As ever, it's nip and tuck at the top of both the overall points and species leagues, with Moss Taylor and Simon Chidwick jostling for top spot in both. Simon is behind by 13 points but ahead by a single species, and both of them are tantalisingly close to the big 200. When you consider that the whole of North Ronaldsay and its team of wardens have recorded 213 species this year, you get an impression of not only the diversity available to these guys, but also the effort they must have put in. Top work!

The heavy scoring from inland patchers this month has resulted in the top two (tellingly both in East Anglia?) both having over 150 species and 200 points. I wonder if there's enough time left for Ben Lewis to catch Jamie Wells up? And can Jonny Holliday, in third, reach the milestone of 150 species?
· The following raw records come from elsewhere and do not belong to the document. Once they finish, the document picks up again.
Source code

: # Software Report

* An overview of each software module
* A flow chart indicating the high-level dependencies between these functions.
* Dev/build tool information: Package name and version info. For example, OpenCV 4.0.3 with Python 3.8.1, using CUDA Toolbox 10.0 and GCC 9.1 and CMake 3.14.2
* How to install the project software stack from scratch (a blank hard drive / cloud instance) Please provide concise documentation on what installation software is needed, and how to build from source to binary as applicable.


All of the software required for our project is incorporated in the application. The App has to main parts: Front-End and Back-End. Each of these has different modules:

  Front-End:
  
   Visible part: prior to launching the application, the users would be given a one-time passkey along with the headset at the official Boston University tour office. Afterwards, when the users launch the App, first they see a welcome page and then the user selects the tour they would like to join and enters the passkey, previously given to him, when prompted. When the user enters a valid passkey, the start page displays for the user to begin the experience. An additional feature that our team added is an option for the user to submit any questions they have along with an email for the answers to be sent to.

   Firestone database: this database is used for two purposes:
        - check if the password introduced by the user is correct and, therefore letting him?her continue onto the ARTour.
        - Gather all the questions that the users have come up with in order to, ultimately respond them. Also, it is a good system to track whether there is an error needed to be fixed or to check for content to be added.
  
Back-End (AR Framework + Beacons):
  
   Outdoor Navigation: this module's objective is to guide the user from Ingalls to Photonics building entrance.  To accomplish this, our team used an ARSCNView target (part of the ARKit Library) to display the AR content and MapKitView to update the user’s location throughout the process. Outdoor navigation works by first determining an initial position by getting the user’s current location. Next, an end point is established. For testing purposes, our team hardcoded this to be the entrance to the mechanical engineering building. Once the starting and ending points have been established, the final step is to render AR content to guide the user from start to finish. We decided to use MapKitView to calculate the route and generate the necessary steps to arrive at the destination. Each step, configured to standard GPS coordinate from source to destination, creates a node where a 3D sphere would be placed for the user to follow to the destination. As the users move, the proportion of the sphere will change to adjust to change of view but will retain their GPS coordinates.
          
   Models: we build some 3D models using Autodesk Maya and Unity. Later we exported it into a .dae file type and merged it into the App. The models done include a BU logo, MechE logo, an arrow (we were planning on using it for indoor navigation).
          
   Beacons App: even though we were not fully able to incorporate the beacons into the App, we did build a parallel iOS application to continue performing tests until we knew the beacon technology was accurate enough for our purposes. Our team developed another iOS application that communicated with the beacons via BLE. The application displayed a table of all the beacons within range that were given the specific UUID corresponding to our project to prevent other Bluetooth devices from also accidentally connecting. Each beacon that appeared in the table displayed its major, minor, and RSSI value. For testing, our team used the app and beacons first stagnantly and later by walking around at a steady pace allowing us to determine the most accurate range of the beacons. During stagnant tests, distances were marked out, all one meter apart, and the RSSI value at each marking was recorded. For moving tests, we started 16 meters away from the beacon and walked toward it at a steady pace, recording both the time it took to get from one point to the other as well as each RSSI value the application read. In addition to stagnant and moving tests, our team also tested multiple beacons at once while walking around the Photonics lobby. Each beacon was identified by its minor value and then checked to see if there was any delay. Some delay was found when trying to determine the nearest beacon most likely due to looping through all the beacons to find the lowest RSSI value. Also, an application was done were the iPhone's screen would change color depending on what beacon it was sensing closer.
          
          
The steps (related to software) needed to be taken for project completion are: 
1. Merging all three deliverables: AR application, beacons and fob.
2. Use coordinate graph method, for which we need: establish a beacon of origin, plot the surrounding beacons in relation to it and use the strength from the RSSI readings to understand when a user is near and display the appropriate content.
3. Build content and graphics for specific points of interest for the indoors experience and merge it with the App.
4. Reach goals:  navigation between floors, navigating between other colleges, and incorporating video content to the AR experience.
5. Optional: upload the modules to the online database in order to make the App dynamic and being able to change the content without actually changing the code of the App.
Owen Foley had a good month, which has seen him move up in the points-per-bird league, although surely Rob Fray's incredible score of 1.94 is insurmountable at this stage. Luckily for Rob, we hear he has a bottle of wine at home should he want to start celebrating!

And finally, the comparative and non-comparative leagues. A hefty pat on the back for both Gary White and Mathew Meehan for being top of their respective leagues. It's still pretty close at the top of each of them, so if someone bumps into a wandering Ivory Gull, who knows what could happen?